L’organisation du Conseil de l’Ordre :

Le Conseil de l’Ordre National des Médecins, des Chirurgiens-Dentistes, des Infirmiers ou des Kinésithérapeutes regroupe tous les Médecins, les Chirurgiens-Dentistes, les Infirmiers ou les Kinésithérapeutes de France. Il a établi un Code de Déontologie. En cas de violation d’un article de ce Code et donc en présence d’une faute déontologique, le praticien sera jugé et condamné par le Conseil de l’Ordre dont il dépend dans le cadre d’une procédure disciplinaire.

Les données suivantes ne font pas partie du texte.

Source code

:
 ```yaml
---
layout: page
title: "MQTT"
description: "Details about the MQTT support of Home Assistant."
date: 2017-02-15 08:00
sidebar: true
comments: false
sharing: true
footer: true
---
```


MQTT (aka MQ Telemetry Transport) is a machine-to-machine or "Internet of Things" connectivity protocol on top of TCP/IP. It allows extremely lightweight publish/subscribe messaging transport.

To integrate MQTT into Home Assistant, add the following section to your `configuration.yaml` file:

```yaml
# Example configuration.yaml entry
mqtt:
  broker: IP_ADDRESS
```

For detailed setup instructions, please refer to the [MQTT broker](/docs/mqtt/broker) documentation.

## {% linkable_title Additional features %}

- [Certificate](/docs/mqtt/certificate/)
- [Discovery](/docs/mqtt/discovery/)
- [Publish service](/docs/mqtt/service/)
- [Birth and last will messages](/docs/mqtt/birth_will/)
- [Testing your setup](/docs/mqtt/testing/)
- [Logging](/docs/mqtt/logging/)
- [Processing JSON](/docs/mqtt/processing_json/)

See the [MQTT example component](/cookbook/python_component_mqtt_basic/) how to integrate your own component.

Le praticien est soumis aux principes de moralité, de probité et au respect des devoirs professionnels et de toutes les règles prescrites par le Code de déontologie de son Ordre.

Puisque ces notions ont des contours larges, elles peuvent inclure de nombreux cas de mises en cause du Médecin, du Chirurgien-Dentiste, de l’Infirmier ou du Masseur-Kinésithérapeute qui sera poursuivi pour avoir violé un article du Code de déontologie auquel il est soumis.

Un patient, un confrère ou même la Sécurité Sociale peut diligenter une procédure disciplinaire devant le Conseil de l’Ordre.

La procédure disciplinaire, pour faute déontologique présumée, en première instance, s’exercera à Marseille dans le cas d’un praticien exerçant dans les Bouches du Rhône.

Le Déroulement d’une procédure disciplinaire :

Le Conseil Départemental de l’Ordre

Lorsque le Conseil Départemental des Bouches du Rhône (en l’occurrence localisé à Marseille) est saisi d’une plainte pour violation d’un des principes du code de déontologie, son Président en accuse réception à l’auteur, en informe le Médecin, le Chirurgien Dentiste, l’Infirmier ou le Masseur-Kinésithérapeute mis en cause et les convoque en vue d’une conciliation . Il doit donc, en situation d’échec de la conciliation, transmettre la plainte à la chambre disciplinaire de première Instance du Conseil Régional (là encore localisé à Marseille). Il peut s’associer ou non à la plainte. Le Conseil Départemental, comme le Conseil National de l’Ordre peuvent, de leur propre initiative, saisir ladite chambre. Dans ce cas, la réglementation ne prévoit pas l’obligation d’organiser une conciliation.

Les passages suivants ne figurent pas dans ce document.